周焉泽不动声色地落座:“家务事,不劳林董费心。”
侍者开始上菜,林晏突然起身,给每个人都斟满了白酒。
轮到楚季时,他故意倒了满:“楚先生,这杯我敬你。周叔叔走得太突然,你一定很伤心吧?”
楚季看着面前满满一杯高度白酒,胃部隐隐作痛。
他这两天几乎没怎么进食,昨晚又被周焉泽折腾到凌晨。
“怎么,不给面子?”林晏挑眉,"还是说,周家的人连杯酒都不敢喝?"
周焉泽慢条斯理地夹着菜,仿佛没听见一般。
楚季深吸一口气,端起酒杯一饮而尽。
火辣的酒液灼烧着食道,他强忍着不适,看了一眼端上来的菜品,想吃点东西垫一下。
可惜林晏似乎看穿他的动机,并不打算放过他。
“好酒量!”林晏拍手,立刻又给他满上,“再来一杯。”
第二杯下肚,楚季的额头已经渗出冷汗。他的胃部开始痉挛,眼前一阵阵发黑。
“楚先生脸色不太好啊。”林父假惺惺地说,“要不要...”
“我没事。”楚季勉强扯出一个笑容,伸手去拿第三杯酒。
他知道周焉泽在等什么,等他示弱,等他求饶。
林晏变本加厉,夹了一大块生鱼片放到楚季盘中:“尝尝这个,很新鲜的。周叔叔生前最爱吃了,对吧?”
生鱼的腥味钻入鼻腔,楚季的胃部猛地抽搐。他仓皇起身:“失陪一下...”
洗手间里,楚季跪在马桶前干呕,却什么也吐不出来。冷汗浸透了衬衫,他颤抖着摸着口袋才发现药没带出来。
回到包厢时,林晏正在给周焉泽敬酒,两人相谈甚欢。
看见楚季回来,林晏立刻又倒满一杯:“楚先生,这杯我替我父亲敬你。”
楚季伸手去接,却被周焉泽突然按住手腕。
“够了。”周焉泽的声音很冷,“林少爷这么喜欢敬酒,不如我陪你喝?”
林晏脸色一变,还没反应过来。
楚季挡在周焉泽身前,连喝三杯,以示赔罪。
饭局结束时,楚季已经疼得直不起腰。
他踉跄着跟在周焉泽身后,眼前一阵阵发黑。刚走到停车场,他就再也支撑不住,跪倒在地。
“演给谁看?”周焉泽冷眼旁观。
楚季想说些什么,却突然喷出一口鲜血。他模糊地看见周焉泽的脸色骤变,然后便陷入了黑暗。

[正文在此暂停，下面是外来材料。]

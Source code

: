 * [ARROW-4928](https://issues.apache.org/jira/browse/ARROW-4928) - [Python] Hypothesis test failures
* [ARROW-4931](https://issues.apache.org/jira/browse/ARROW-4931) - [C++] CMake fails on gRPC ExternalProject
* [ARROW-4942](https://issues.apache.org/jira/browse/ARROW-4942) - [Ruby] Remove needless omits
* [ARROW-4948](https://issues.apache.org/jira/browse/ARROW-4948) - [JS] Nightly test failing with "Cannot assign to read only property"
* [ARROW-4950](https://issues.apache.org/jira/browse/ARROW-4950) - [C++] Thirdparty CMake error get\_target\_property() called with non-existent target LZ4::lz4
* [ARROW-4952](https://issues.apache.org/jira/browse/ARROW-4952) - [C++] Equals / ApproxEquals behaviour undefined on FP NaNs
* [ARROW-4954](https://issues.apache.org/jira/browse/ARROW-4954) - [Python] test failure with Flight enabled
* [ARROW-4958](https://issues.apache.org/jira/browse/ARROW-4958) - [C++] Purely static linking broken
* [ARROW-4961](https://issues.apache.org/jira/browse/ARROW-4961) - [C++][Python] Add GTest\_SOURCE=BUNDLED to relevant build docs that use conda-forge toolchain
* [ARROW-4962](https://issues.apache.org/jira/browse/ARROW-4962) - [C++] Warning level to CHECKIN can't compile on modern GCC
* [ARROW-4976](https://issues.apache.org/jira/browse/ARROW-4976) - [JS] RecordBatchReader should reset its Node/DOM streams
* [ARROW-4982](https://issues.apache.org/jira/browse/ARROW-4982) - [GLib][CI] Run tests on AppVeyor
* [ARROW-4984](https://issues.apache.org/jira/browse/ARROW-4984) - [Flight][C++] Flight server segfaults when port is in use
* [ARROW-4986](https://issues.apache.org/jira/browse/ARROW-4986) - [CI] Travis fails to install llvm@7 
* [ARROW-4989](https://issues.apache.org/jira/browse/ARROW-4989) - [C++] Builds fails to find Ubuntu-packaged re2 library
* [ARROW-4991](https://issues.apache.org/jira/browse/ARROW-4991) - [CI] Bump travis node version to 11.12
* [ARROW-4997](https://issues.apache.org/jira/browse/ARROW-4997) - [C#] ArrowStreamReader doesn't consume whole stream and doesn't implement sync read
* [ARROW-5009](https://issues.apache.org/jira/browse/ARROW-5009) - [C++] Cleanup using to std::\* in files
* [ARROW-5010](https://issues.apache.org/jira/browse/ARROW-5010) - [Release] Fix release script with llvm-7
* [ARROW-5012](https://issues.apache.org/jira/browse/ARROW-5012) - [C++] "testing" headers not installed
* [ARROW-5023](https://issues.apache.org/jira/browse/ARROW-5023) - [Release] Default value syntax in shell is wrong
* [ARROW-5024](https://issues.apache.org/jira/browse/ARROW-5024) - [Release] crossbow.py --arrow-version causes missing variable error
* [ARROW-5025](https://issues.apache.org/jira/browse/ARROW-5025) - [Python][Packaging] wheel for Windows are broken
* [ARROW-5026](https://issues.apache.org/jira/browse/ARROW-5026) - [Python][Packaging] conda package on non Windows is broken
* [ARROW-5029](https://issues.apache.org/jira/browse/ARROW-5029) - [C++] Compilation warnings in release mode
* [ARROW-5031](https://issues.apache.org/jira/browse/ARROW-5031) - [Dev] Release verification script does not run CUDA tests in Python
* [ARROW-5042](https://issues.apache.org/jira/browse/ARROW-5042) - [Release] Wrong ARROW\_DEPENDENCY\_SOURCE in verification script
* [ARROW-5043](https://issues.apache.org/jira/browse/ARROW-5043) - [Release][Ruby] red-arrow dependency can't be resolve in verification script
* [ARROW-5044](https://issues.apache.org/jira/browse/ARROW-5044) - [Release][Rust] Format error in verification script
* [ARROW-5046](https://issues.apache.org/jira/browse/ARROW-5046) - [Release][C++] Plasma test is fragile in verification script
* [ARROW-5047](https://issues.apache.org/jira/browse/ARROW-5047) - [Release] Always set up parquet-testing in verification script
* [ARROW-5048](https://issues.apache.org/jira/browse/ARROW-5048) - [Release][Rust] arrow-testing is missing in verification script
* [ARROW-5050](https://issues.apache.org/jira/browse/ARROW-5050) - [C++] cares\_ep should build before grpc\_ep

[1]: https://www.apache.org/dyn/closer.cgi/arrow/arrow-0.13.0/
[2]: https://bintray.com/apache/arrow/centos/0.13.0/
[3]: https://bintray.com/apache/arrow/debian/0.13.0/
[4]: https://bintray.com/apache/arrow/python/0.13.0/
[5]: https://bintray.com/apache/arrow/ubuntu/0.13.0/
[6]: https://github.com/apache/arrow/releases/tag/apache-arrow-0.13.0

再次醒来时,消毒水的气味充斥鼻腔。楚季睁开眼,发现周焉泽正站在窗边打电话。
“胃出血,急性胃炎...对,住院观察...”他转身看见楚季醒了,立刻挂断电话。
“满意了?”周焉泽走到床边,声音里带着压抑的怒意,"为了那点自尊,连命都不要?"
楚季虚弱地笑了笑:“不是有你送医吗...”
周焉泽突然俯身,一把掀开他的病号服。楚季的腹部缠着厚厚的绷带,隐约渗着血色。
“你!”周焉泽的手悬在半空,最终狠狠砸在墙上,“知不知道再晚送来半小时,你就...”
他的话没说完,病房门突然被推开。
林晏捧着一束白菊走了进来:“哎呀,楚先生怎么住院了?我特意来看看...”
周焉泽转身,眼神冷得骇人:“滚出去。”
林晏僵在原地:“阿泽,我只是...”
“我说,滚。”周焉泽一字一顿,“别让我说第三遍。”
楚季艰难地伸手摸向床头柜上的手机,屏幕亮起,老四的未读消息已经堆积了十几条。
他点开一看,顿时皱起眉头——游戏原画需求量远超预期,而且项目要在两个月内上线。
“周焉泽...”他虚弱地喊了一声,声音沙哑。
正在窗边倒水的周焉泽动作一顿,头也不抬地回:“说。”
“能不能...帮我把书房里的数位板和笔记本带过来?”楚季试探性地问道,手指无意识地揪紧了被单。
周焉泽转过身,玻璃杯在阳光下折射出彩虹光芒:“住院还想着接私活?”他缓步走到病床前,居高临下地俯视着楚季,“看来是死不了。”
楚季抿了抿苍白的嘴唇:“项目很急...”
“急到比你的命还重要?”周焉泽突然将水杯重重放在床头柜上,发出“砰”的一声响,“你知不知道医生说你胃黏膜损伤有多严重?”
病房里一时陷入寂静,只有监护仪发出规律的"滴滴"声。楚季垂下眼睛,盯着自己手背上的留置针:“预付金我已经收了。”